- **Exercise goal**
Reproduce each record exactly, leaving out no line.

··········

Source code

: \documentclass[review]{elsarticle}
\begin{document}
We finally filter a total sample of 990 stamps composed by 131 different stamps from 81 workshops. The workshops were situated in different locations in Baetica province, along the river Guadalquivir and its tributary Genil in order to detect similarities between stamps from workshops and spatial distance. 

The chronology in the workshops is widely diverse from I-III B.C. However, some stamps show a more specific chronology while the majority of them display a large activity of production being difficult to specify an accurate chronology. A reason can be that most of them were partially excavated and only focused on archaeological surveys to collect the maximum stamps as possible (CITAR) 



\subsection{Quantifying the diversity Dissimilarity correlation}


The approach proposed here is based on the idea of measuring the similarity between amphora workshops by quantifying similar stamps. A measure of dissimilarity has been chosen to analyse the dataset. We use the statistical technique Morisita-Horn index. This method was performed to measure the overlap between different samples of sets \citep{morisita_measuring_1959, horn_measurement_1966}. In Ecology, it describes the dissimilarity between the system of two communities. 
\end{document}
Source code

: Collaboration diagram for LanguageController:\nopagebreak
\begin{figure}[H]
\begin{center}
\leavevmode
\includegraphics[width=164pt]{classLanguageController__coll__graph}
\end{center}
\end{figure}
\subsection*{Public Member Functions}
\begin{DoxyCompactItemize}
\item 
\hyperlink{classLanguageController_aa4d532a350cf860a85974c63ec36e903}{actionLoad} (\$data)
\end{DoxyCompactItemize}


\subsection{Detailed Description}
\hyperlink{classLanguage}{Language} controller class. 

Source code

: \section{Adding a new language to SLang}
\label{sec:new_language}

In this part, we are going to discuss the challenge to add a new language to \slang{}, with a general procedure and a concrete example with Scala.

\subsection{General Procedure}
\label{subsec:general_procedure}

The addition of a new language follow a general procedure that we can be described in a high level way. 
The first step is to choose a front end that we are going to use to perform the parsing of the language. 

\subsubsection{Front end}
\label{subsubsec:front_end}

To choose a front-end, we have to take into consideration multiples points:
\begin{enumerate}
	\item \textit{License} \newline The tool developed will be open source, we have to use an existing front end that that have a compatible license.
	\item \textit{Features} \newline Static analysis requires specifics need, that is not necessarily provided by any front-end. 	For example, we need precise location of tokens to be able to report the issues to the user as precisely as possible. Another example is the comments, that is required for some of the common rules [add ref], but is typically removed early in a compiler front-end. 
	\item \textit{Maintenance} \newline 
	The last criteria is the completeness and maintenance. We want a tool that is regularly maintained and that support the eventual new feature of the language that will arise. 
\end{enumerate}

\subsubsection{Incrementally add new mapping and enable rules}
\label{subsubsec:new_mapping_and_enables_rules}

··········

- **Response**
Source code

: \documentclass[review]{elsarticle}
\begin{document}
We finally filter a total sample of 990 stamps composed by 131 different stamps from 81 workshops. The workshops were situated in different locations in Baetica province, along the river Guadalquivir and its tributary Genil in order to detect similarities between stamps from workshops and spatial distance. 

The chronology in the workshops is widely diverse from I-III B.C. However, some stamps show a more specific chronology while the majority of them display a large activity of production being difficult to specify an accurate chronology. A reason can be that most of them were partially excavated and only focused on archaeological surveys to collect the maximum stamps as possible (CITAR) 



\subsection{Quantifying the diversity Dissimilarity correlation}


The approach proposed here is based on the idea of measuring the similarity between amphora workshops by quantifying similar stamps. A measure of dissimilarity has been chosen to analyse the dataset. We use the statistical technique Morisita-Horn index. This method was performed to measure the overlap between different samples of sets \citep{morisita_measuring_1959, horn_measurement_1966}. In Ecology, it describes the dissimilarity between the system of two communities. 
\end{document}
Source code

: Collaboration diagram for LanguageController:\nopagebreak
\begin{figure}[H]
\begin{center}
\leavevmode
\includegraphics[width=164pt]{classLanguageController__coll__graph}
\end{center}
\end{figure}
\subsection*{Public Member Functions}
\begin{DoxyCompactItemize}
\item 
\hyperlink{classLanguageController_aa4d532a350cf860a85974c63ec36e903}{actionLoad} (\$data)
\end{DoxyCompactItemize}


\subsection{Detailed Description}
\hyperlink{classLanguage}{Language} controller class. 

Source code

: \section{Adding a new language to SLang}
\label{sec:new_language}

In this part, we are going to discuss the challenge to add a new language to \slang{}, with a general procedure and a concrete example with Scala.

\subsection{General Procedure}
\label{subsec:general_procedure}

The addition of a new language follow a general procedure that we can be described in a high level way. 
The first step is to choose a front end that we are going to use to perform the parsing of the language. 

\subsubsection{Front end}
\label{subsubsec:front_end}

To choose a front-end, we have to take into consideration multiples points:
\begin{enumerate}
	\item \textit{License} \newline The tool developed will be open source, we have to use an existing front end that that have a compatible license.
	\item \textit{Features} \newline Static analysis requires specifics need, that is not necessarily provided by any front-end. 	For example, we need precise location of tokens to be able to report the issues to the user as precisely as possible. Another example is the comments, that is required for some of the common rules [add ref], but is typically removed early in a compiler front-end. 
	\item \textit{Maintenance} \newline 
	The last criteria is the completeness and maintenance. We want a tool that is regularly maintained and that support the eventual new feature of the language that will arise. 
\end{enumerate}

\subsubsection{Incrementally add new mapping and enable rules}
\label{subsubsec:new_mapping_and_enables_rules}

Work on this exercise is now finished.